▶ _TASK DIRECTIONS_: The answer must be every line of the records below that holds the word "inhere".

▶ _MATERIALS PROVIDED_:
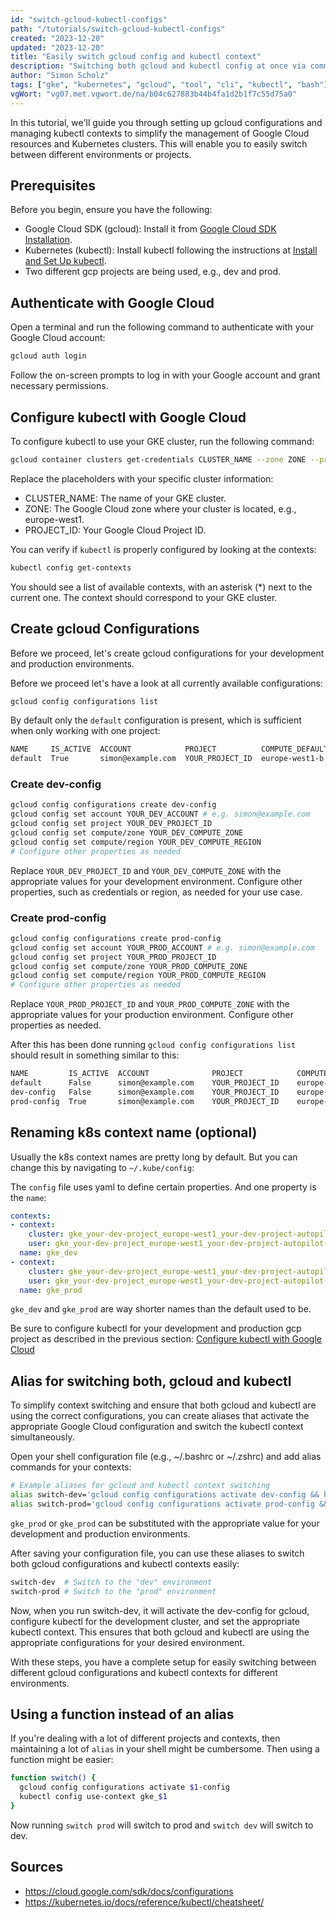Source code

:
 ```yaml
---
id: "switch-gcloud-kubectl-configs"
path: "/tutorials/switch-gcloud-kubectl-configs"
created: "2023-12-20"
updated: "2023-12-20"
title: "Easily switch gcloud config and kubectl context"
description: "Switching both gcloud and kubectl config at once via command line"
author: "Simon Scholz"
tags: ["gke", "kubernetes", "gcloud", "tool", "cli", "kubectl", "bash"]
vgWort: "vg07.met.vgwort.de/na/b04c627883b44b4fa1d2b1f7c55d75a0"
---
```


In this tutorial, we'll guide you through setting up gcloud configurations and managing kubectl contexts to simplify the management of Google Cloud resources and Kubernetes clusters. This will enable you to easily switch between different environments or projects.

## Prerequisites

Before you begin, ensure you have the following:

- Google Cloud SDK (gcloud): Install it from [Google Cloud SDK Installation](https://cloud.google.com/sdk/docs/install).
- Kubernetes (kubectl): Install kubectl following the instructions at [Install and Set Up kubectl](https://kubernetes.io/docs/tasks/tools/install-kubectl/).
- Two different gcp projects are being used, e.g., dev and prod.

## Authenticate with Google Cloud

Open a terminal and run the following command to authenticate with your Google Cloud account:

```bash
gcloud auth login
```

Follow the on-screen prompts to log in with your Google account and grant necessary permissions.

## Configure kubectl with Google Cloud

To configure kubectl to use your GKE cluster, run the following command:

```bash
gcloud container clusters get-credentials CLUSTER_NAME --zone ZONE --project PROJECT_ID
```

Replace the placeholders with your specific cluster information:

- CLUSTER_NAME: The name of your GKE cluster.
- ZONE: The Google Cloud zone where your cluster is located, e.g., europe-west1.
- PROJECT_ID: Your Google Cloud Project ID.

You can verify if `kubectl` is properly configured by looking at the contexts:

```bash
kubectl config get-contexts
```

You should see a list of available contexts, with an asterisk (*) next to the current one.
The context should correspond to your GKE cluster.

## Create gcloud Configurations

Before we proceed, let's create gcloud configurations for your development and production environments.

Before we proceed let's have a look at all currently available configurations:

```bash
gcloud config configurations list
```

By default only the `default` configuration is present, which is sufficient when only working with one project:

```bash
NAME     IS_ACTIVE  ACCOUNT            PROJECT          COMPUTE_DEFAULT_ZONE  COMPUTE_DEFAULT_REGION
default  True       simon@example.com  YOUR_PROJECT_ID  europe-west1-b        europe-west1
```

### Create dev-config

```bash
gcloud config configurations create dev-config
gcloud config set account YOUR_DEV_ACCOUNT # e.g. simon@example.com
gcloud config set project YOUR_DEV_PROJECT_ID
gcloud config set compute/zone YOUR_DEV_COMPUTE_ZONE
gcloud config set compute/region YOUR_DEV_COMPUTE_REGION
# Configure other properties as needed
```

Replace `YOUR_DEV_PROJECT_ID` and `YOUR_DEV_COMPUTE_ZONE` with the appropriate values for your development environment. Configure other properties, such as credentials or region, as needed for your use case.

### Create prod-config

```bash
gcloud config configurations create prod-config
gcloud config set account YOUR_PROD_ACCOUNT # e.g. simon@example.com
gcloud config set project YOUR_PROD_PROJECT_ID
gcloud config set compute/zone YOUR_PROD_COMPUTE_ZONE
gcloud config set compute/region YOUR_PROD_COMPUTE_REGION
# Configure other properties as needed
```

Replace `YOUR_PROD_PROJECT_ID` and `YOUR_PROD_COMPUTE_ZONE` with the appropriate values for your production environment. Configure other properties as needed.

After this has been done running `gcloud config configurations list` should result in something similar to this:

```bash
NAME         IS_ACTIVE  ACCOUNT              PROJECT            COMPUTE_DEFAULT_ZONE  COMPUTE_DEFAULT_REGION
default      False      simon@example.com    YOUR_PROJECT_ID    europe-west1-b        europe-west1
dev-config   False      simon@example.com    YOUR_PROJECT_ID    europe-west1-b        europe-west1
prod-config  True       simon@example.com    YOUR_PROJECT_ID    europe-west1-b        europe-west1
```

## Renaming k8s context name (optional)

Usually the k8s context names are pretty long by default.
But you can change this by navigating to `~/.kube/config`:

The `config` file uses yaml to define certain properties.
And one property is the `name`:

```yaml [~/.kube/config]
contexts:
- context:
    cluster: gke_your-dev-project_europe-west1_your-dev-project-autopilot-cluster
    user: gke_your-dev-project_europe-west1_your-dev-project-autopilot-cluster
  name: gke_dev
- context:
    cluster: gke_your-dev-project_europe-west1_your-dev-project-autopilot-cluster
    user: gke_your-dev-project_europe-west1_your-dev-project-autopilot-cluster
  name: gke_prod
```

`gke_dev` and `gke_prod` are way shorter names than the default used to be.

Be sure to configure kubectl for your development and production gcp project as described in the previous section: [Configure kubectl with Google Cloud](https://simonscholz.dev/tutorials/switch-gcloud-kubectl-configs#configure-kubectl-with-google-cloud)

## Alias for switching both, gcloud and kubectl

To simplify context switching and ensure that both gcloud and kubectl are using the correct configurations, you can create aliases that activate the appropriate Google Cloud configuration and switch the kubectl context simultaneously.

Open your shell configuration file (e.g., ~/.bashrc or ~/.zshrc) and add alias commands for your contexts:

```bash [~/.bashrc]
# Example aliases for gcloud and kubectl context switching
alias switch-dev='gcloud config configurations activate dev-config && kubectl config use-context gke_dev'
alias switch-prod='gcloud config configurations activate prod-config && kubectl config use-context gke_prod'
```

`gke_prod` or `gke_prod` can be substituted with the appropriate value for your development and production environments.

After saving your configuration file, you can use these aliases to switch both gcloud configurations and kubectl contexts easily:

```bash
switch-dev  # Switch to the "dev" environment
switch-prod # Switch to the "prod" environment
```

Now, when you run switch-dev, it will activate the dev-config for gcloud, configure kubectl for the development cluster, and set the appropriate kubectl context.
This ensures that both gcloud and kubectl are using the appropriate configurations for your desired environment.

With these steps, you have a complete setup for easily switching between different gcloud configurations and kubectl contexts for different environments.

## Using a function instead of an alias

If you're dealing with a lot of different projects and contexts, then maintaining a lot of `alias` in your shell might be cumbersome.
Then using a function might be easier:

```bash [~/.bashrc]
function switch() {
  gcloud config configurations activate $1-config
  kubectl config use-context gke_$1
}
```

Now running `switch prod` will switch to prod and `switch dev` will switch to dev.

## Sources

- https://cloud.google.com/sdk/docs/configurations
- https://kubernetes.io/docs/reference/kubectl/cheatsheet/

...

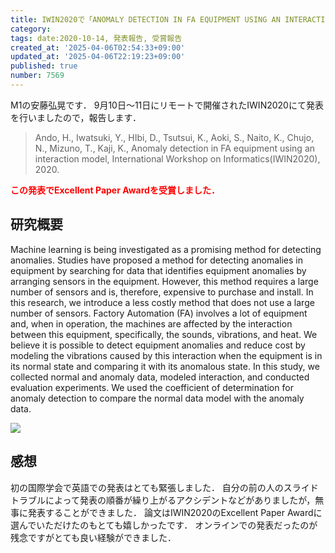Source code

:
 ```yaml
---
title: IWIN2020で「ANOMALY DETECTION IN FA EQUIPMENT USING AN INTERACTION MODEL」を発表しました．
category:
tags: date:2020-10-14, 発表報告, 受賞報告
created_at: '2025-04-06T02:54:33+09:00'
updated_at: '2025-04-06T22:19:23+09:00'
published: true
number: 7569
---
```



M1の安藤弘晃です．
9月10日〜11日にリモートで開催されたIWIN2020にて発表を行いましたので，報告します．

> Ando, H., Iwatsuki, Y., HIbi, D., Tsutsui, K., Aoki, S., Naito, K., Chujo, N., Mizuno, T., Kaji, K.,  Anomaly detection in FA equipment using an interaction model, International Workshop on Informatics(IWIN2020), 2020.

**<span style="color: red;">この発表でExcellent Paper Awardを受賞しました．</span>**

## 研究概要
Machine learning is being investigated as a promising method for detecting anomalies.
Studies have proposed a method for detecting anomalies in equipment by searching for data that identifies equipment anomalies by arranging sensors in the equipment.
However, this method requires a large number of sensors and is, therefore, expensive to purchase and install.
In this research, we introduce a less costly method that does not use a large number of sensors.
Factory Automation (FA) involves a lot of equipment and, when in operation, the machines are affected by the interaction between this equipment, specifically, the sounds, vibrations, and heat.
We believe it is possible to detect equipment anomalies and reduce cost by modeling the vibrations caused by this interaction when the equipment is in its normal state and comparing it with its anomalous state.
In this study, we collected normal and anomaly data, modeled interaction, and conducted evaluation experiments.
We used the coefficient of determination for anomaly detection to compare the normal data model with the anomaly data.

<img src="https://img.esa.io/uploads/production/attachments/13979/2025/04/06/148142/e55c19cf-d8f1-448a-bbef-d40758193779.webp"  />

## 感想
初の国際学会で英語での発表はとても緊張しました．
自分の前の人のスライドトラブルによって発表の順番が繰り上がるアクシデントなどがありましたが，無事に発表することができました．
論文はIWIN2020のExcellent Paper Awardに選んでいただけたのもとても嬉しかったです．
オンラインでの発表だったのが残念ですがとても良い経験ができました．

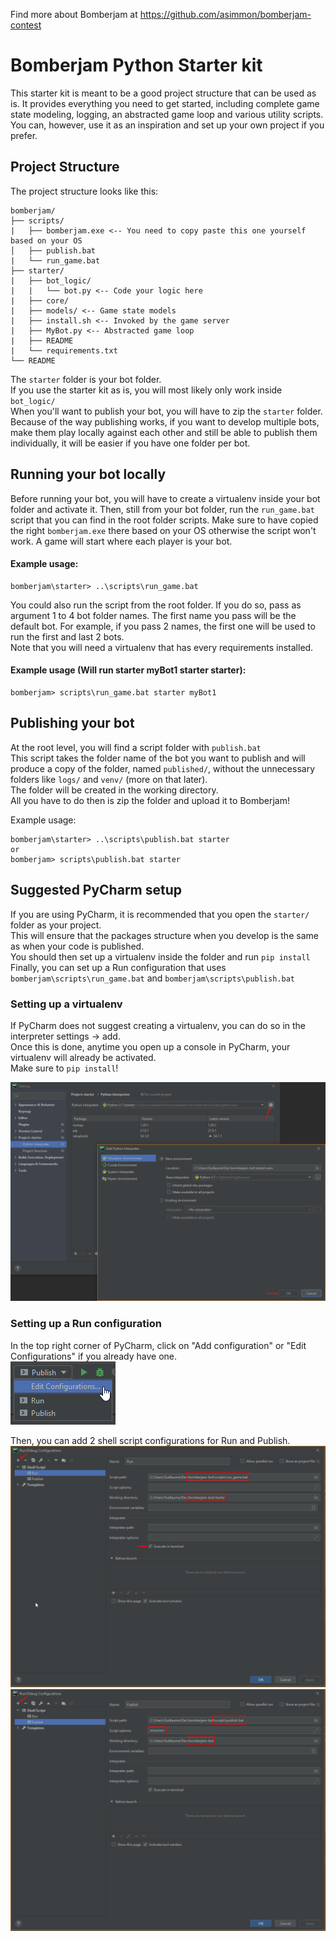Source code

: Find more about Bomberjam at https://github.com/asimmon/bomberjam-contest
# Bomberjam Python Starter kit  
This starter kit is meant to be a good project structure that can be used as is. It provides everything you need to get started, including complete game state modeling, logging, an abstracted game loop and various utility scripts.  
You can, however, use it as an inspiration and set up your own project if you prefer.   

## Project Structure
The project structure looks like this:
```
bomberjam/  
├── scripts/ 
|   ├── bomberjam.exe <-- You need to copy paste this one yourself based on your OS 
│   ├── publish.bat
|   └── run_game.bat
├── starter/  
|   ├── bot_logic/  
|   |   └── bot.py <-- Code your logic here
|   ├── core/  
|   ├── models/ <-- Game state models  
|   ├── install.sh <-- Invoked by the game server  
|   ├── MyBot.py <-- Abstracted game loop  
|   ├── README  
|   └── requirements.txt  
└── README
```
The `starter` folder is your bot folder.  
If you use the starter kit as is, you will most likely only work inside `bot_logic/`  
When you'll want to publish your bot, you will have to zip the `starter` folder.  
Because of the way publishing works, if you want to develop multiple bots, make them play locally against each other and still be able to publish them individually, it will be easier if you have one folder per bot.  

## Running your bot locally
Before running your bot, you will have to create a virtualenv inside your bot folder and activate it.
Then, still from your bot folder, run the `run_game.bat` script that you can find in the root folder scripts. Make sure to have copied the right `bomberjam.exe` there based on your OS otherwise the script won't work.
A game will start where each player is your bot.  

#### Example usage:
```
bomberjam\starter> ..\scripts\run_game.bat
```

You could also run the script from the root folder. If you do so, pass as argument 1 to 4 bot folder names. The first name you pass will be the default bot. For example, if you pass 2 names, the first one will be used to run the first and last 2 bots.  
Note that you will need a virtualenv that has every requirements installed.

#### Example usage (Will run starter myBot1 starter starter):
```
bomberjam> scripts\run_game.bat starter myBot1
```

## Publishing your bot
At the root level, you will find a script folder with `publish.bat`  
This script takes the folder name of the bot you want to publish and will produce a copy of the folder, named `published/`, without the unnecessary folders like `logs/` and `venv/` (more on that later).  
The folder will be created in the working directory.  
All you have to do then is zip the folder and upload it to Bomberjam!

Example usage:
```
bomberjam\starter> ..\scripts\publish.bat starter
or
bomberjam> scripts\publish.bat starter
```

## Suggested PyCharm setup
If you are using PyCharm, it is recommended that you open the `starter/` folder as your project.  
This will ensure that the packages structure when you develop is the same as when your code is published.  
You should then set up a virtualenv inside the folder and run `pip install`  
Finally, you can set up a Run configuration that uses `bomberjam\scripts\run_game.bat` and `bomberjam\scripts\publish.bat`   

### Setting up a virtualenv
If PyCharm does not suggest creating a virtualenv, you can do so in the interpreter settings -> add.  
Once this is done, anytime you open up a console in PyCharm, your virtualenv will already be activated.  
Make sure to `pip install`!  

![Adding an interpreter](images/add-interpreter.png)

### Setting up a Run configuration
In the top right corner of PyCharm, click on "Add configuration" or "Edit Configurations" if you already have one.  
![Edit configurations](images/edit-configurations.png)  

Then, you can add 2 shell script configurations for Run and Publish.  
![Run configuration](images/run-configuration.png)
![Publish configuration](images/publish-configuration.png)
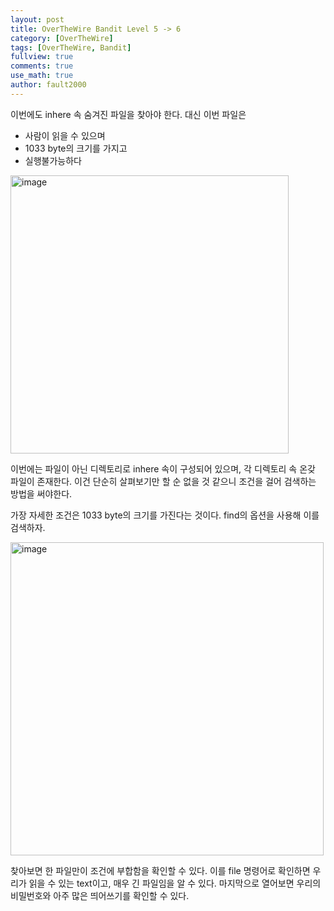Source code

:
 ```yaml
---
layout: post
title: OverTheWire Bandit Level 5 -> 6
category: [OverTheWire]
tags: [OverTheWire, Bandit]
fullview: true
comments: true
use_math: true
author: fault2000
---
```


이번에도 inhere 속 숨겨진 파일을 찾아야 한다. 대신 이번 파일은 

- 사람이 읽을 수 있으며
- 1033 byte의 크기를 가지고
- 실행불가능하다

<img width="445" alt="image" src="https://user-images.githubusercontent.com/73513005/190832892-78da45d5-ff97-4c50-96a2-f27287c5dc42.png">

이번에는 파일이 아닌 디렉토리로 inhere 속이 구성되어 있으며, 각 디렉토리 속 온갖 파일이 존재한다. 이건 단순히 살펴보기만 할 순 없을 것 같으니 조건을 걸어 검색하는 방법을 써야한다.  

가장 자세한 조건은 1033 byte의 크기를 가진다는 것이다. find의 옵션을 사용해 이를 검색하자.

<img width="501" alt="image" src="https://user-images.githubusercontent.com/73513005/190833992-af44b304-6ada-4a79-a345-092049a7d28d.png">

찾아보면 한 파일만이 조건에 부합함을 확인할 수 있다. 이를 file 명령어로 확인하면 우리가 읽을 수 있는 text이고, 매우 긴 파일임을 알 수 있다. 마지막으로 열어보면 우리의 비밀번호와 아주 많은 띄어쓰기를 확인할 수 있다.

▶ _THE ANSWER_:
이번에도 inhere 속 숨겨진 파일을 찾아야 한다. 대신 이번 파일은 
이번에는 파일이 아닌 디렉토리로 inhere 속이 구성되어 있으며, 각 디렉토리 속 온갖 파일이 존재한다. 이건 단순히 살펴보기만 할 순 없을 것 같으니 조건을 걸어 검색하는 방법을 써야한다.  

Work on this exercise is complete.